したがって、私の感覚では特に非伝統的な扱いとはなりません。

会社派遣の方の場合、社費派遣元が、選抜候補生選定にあたり、最終的に海外経験を積んだ社員を増やすこと(ないし、キャリアが強すぎる人を選んで卒業後に転職されてしまうリスクを排除すること)を目的に、海外経験がないことを選抜にあたり優先しているケースも一定数見受けられます。

そもそも、良く言われることですが海外に身を置くだけで英語が身につくというのは壮大な勘違いで、海外経験がなくても、海外経験がある人より英語が流暢な方はたくさんいます。

また、海外経験の有無とGMAT/GREの高低に相関関係はあまりないはずです。

また、見方によっては海外経験があっても海外経験がない人より英語能力が低いと、海外経験がネガティブに働き得るとも言えるでしょう。

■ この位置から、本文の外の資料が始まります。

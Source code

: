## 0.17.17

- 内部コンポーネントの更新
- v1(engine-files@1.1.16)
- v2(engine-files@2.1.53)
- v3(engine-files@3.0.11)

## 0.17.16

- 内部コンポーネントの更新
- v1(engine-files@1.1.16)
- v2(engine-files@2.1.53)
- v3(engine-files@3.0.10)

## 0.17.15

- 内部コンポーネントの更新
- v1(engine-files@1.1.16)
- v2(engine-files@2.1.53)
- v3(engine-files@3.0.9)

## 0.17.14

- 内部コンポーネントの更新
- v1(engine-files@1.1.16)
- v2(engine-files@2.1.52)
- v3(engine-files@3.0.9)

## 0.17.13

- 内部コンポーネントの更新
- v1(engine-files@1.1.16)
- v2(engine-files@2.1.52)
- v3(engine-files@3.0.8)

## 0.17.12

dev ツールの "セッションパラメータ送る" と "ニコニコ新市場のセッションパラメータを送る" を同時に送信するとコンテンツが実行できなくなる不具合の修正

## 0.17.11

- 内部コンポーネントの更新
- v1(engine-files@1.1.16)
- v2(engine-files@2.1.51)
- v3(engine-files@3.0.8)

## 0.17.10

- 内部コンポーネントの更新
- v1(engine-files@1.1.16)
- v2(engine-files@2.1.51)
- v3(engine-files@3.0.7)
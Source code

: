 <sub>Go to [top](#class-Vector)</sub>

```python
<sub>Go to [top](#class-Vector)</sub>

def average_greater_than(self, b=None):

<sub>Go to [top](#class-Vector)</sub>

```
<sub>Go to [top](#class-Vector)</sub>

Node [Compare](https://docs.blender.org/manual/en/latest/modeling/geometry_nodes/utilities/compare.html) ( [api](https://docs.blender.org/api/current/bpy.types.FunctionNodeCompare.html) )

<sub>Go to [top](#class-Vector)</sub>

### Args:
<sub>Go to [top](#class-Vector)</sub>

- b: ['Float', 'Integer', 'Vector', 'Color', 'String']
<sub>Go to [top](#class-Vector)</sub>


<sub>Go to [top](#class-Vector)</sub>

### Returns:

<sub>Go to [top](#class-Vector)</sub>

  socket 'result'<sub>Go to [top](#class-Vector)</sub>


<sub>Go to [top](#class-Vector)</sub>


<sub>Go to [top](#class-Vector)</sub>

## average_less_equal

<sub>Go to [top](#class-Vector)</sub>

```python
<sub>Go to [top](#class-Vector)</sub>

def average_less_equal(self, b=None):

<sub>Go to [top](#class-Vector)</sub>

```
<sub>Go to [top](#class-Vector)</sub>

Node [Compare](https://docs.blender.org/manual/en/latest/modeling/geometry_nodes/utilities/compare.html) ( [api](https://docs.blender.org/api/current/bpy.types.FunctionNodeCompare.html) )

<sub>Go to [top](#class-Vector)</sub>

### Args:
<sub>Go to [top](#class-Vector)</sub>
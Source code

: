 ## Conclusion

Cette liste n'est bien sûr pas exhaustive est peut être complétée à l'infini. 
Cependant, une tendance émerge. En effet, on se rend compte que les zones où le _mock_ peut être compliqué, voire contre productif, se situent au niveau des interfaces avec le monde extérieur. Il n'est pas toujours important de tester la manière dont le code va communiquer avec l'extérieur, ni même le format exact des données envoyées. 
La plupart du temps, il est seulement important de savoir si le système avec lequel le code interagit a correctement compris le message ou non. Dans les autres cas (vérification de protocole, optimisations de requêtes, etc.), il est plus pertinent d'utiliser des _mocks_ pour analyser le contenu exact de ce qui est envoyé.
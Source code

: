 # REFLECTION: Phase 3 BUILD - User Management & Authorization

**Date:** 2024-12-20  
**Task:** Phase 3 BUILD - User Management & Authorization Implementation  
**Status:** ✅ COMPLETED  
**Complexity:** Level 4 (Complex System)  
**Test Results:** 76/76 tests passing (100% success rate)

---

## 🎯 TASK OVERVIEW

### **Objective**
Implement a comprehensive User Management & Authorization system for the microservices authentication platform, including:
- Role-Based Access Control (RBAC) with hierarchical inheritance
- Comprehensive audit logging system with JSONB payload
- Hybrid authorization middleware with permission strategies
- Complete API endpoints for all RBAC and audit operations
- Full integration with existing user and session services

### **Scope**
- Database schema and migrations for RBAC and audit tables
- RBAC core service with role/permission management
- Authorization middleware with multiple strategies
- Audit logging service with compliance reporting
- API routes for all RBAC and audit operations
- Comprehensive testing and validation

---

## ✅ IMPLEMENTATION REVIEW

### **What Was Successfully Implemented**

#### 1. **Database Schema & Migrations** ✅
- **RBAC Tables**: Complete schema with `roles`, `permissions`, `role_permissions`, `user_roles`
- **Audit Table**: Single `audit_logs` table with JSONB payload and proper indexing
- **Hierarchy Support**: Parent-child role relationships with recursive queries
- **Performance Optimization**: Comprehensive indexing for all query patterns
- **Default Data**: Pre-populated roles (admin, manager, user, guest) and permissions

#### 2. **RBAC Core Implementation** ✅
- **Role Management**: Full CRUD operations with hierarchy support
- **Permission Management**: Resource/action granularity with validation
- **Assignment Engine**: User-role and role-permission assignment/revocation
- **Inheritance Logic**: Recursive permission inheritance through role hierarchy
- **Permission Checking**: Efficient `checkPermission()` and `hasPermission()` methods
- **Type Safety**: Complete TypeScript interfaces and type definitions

このあたりは経歴だけ見ていると本当にわからないもので、実際に面接などで英語で話してみて、特に日本人の場合どちらの意味にも驚かされることがそれなりの頻度であります。

但し、英語力とは別に、海外経験、一層具体的には国際的な舞台でのリーダーシップは当然あるに越したことはないのも間違いないでしょう。

実際、確かに海外経験を明確に優遇すると見受けられる学校も一部あるのでその点には注意を払いつつも、海外経験がなくても力技で合格できるだけの努力を今この瞬間にすれば良いだけの話かと思います。

CVは過去の経歴×磨き方次第で性能が決まりますので磨き方に一層力点を置いてみるとか、GMAT/GREはもっと単純に現在の努力次第です。

細かい話、私大文系卒で数学が大学受験に不要だったために国立大文系卒の受験生より元々の数学力が弱くGMATの「Q」で苦労するなど、スタート地点で当然差はあるでしょうが、その分、努力すれば良いだけの話です。

変えられない過去をどうこう言うより、変えられる現在を変える努力に全振りする方が賢明ではないでしょうか。